Note that this is not a web project, I have native iPhone app.

Answer 1

This is entirely feasible, it's just that it depends on you implementing the auth structure with an understanding that all the actions to grant permission for the app on facebook are going to need perform redirects. This may involve opening a browser outside your app, or you can use the IPhone SDK just for the auth and have the access_token sent to your server by the client device after the OAuth process is completed.

This is a very common approach for applications that want to setup their own auth system alongside Facebook/Twitter/Google + other OAuth providers. You maintain native user ids that are associated with some Facebook user and obtain the access token where necessary. The process for obtaining permanent, offline access has changed from persistent tokens over to ones you refresh. I'll reference you to another discussion that has all the pertinent details for that:

What field type to store the facebook token?
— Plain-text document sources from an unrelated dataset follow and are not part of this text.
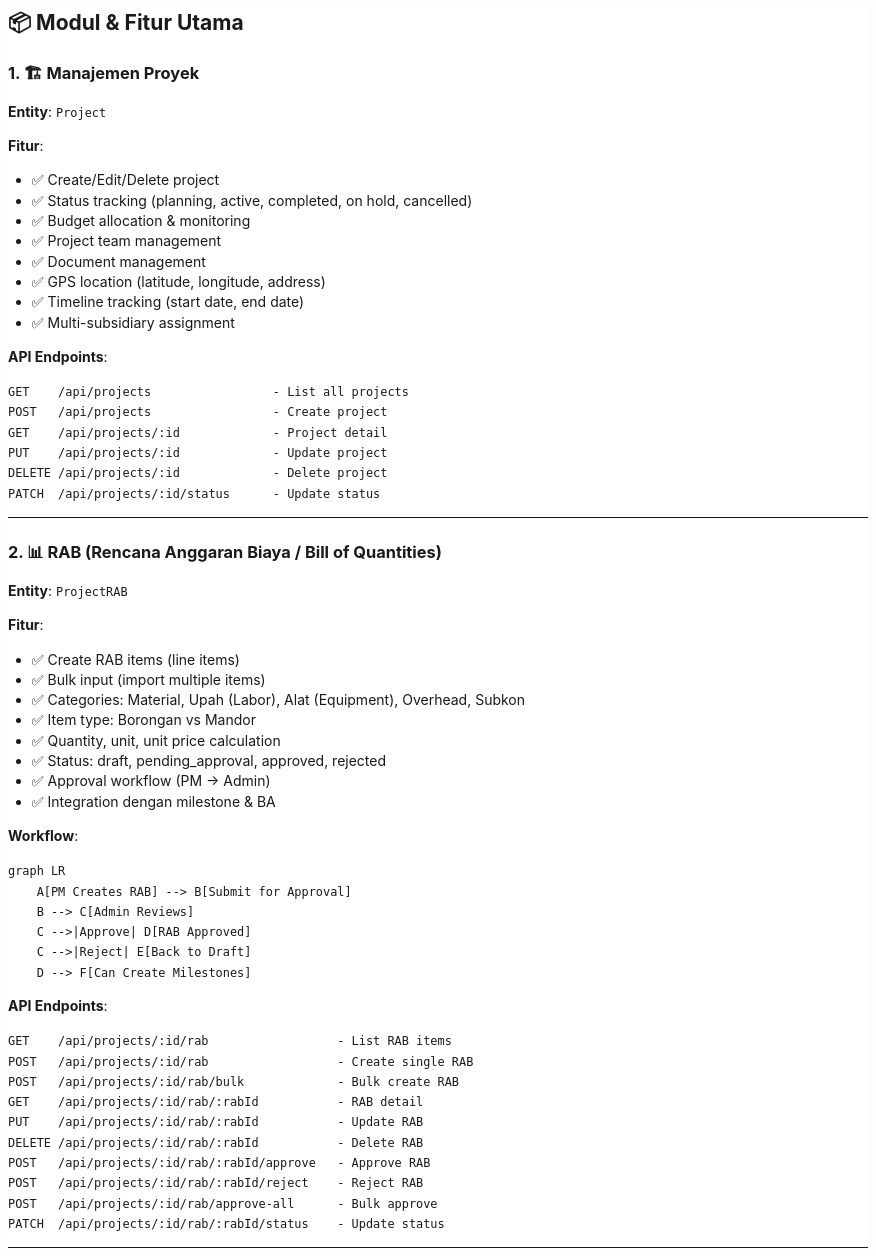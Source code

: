 
## 📦 Modul & Fitur Utama

### 1. 🏗️ Manajemen Proyek

**Entity**: `Project`

**Fitur**:
- ✅ Create/Edit/Delete project
- ✅ Status tracking (planning, active, completed, on hold, cancelled)
- ✅ Budget allocation & monitoring
- ✅ Project team management
- ✅ Document management
- ✅ GPS location (latitude, longitude, address)
- ✅ Timeline tracking (start date, end date)
- ✅ Multi-subsidiary assignment

**API Endpoints**:
```
GET    /api/projects                 - List all projects
POST   /api/projects                 - Create project
GET    /api/projects/:id             - Project detail
PUT    /api/projects/:id             - Update project
DELETE /api/projects/:id             - Delete project
PATCH  /api/projects/:id/status      - Update status
```

---

### 2. 📊 RAB (Rencana Anggaran Biaya / Bill of Quantities)

**Entity**: `ProjectRAB`

**Fitur**:
- ✅ Create RAB items (line items)
- ✅ Bulk input (import multiple items)
- ✅ Categories: Material, Upah (Labor), Alat (Equipment), Overhead, Subkon
- ✅ Item type: Borongan vs Mandor
- ✅ Quantity, unit, unit price calculation
- ✅ Status: draft, pending_approval, approved, rejected
- ✅ Approval workflow (PM → Admin)
- ✅ Integration dengan milestone & BA

**Workflow**:
```mermaid
graph LR
    A[PM Creates RAB] --> B[Submit for Approval]
    B --> C[Admin Reviews]
    C -->|Approve| D[RAB Approved]
    C -->|Reject| E[Back to Draft]
    D --> F[Can Create Milestones]
```

**API Endpoints**:
```
GET    /api/projects/:id/rab                  - List RAB items
POST   /api/projects/:id/rab                  - Create single RAB
POST   /api/projects/:id/rab/bulk             - Bulk create RAB
GET    /api/projects/:id/rab/:rabId           - RAB detail
PUT    /api/projects/:id/rab/:rabId           - Update RAB
DELETE /api/projects/:id/rab/:rabId           - Delete RAB
POST   /api/projects/:id/rab/:rabId/approve   - Approve RAB
POST   /api/projects/:id/rab/:rabId/reject    - Reject RAB
POST   /api/projects/:id/rab/approve-all      - Bulk approve
PATCH  /api/projects/:id/rab/:rabId/status    - Update status
```

---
Once a valid access_token is obtained and saved, either in a persistent storage or in the session, you can use it to access the same endpoints that the client side SDKs use to fetch and exchange data. This is usually accomplished with some HTTP library. The SDK for PHP, for example, merely expedites this process from within a browser window by automating the auth process and then embedding the access credentials in request data for you. This can totally be simulated on the server side by using the endpts with a standard HTTP lib (urllib or HTTPlib in python) and manually setting the newly obtained access_token as a request variable to be sent along to the graph API.

If you're going the python route and your needs on the client side are going to be entirely handled via the phone, I would highly suggest you look at Flask , which is a variant of the Werkzeug WSGI library. This tool really can't be beat for spinning up quick endpts that echo out some serialized data (in your case, most likely JSON directly from FB). I've always liked it for web services type work since it leave you open to decide what libraries to use for your other needs and thereby keeps the deployed codebase as small as possible.